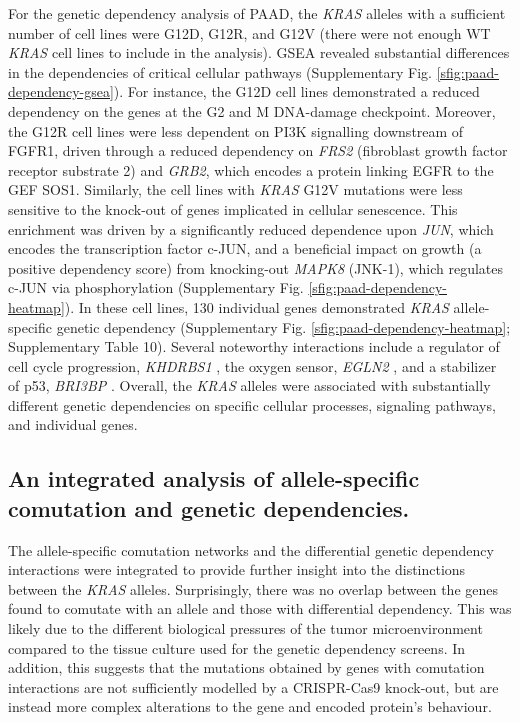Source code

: \documentclass[english, 10pt, letterpaper]{article}
\newcommand{\KRAS}{\emph{KRAS}}
\begin{document}
For the genetic dependency analysis of PAAD, the \KRAS{} alleles with a sufficient number of cell lines were G12D, G12R, and G12V (there were not enough WT \KRAS{} cell lines to include in the analysis).
GSEA revealed substantial differences in the dependencies of critical cellular pathways (Supplementary Fig. \ref{sfig:paad-dependency-gsea}).
For instance, the G12D cell lines demonstrated a reduced dependency on the genes at the G2 and M DNA-damage checkpoint.
Moreover, the G12R cell lines were less dependent on PI3K signalling downstream of FGFR1, driven through a reduced dependency on \emph{FRS2} (fibroblast growth factor receptor substrate 2) and \emph{GRB2}, which encodes a protein linking EGFR to the GEF SOS1.
Similarly, the cell lines with \KRAS{} G12V mutations were less sensitive to the knock-out of genes implicated in cellular senescence.
This enrichment was driven by a significantly reduced dependence upon \emph{JUN}, which encodes the transcription factor c-JUN, and a beneficial impact on growth (a positive dependency score) from knocking-out \emph{MAPK8} (JNK-1), which regulates c-JUN via phosphorylation (Supplementary Fig. \ref{sfig:paad-dependency-heatmap}).
In these cell lines, 130 individual genes demonstrated \KRAS{} allele-specific genetic dependency (Supplementary Fig. \ref{sfig:paad-dependency-heatmap}; Supplementary Table 10).
Several noteworthy interactions include a regulator of cell cycle progression, \emph{KHDRBS1} \cite{Barlat1997ADomain}, the oxygen sensor, \emph{EGLN2} \cite{Ivan2017TheFeedbacks}, and a stabilizer of p53, \emph{BRI3BP} \cite{Ha2008HCCRBP-1Stabilization}.
Overall, the \KRAS{} alleles were associated with substantially different genetic dependencies on specific cellular processes, signaling pathways, and individual genes.


\subsection*{An integrated analysis of allele-specific comutation and genetic dependencies.}

The allele-specific comutation networks and the differential genetic dependency interactions were integrated to provide further insight into the distinctions between the \KRAS{} alleles.
Surprisingly, there was no overlap between the genes found to comutate with an allele and those with differential dependency.
This was likely due to the different biological pressures of the tumor microenvironment compared to the tissue culture used for the genetic dependency screens.
In addition, this suggests that the mutations obtained by genes with comutation interactions are not sufficiently modelled by a CRISPR-Cas9 knock-out, but are instead more complex alterations to the gene and encoded protein's behaviour.
\end{document}
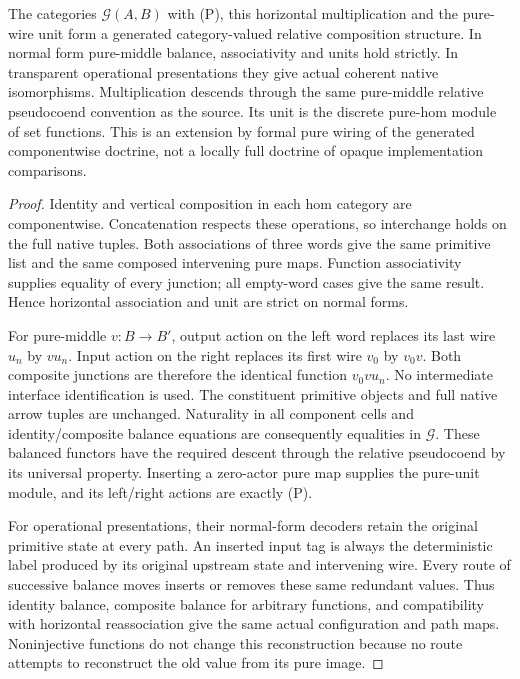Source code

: \documentclass[11pt]{article}
\begin{document}
\begin{theorem}
The categories $\mathcal G(A,B)$ with (P), this horizontal multiplication and the pure-wire unit form a generated category-valued relative composition structure. In normal form pure-middle balance, associativity and units hold strictly. In transparent operational presentations they give actual coherent native isomorphisms. Multiplication descends through the same pure-middle relative pseudocoend convention as the source. Its unit is the discrete pure-hom module of set functions. This is an extension by formal pure wiring of the generated componentwise doctrine, not a locally full doctrine of opaque implementation comparisons.
\end{theorem}
\begin{proof}
Identity and vertical composition in each hom category are componentwise. Concatenation respects these operations, so interchange holds on the full native tuples. Both associations of three words give the same primitive list and the same composed intervening pure maps. Function associativity supplies equality of every junction; all empty-word cases give the same result. Hence horizontal association and unit are strict on normal forms.

For pure-middle $v:B\to B'$, output action on the left word replaces its last wire $u_n$ by $vu_n$. Input action on the right replaces its first wire $v_0$ by $v_0v$. Both composite junctions are therefore the identical function $v_0vu_n$. No intermediate interface identification is used. The constituent primitive objects and full native arrow tuples are unchanged. Naturality in all component cells and identity/composite balance equations are consequently equalities in $\mathcal G$. These balanced functors have the required descent through the relative pseudocoend by its universal property. Inserting a zero-actor pure map supplies the pure-unit module, and its left/right actions are exactly (P).

For operational presentations, their normal-form decoders retain the original primitive state at every path. An inserted input tag is always the deterministic label produced by its original upstream state and intervening wire. Every route of successive balance moves inserts or removes these same redundant values. Thus identity balance, composite balance for arbitrary functions, and compatibility with horizontal reassociation give the same actual configuration and path maps. Noninjective functions do not change this reconstruction because no route attempts to reconstruct the old value from its pure image.


\end{proof}
\end{document}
====
Problem statement:
Find "Moreover, the G12R" in the entries above and copy that whole line exactly, then each line after it through the line that contains "In these cell".

Answer box:
Moreover, the G12R cell lines were less dependent on PI3K signalling downstream of FGFR1, driven through a reduced dependency on \emph{FRS2} (fibroblast growth factor receptor substrate 2) and \emph{GRB2}, which encodes a protein linking EGFR to the GEF SOS1.
Similarly, the cell lines with \KRAS{} G12V mutations were less sensitive to the knock-out of genes implicated in cellular senescence.
This enrichment was driven by a significantly reduced dependence upon \emph{JUN}, which encodes the transcription factor c-JUN, and a beneficial impact on growth (a positive dependency score) from knocking-out \emph{MAPK8} (JNK-1), which regulates c-JUN via phosphorylation (Supplementary Fig. \ref{sfig:paad-dependency-heatmap}).
In these cell lines, 130 individual genes demonstrated \KRAS{} allele-specific genetic dependency (Supplementary Fig. \ref{sfig:paad-dependency-heatmap}; Supplementary Table 10).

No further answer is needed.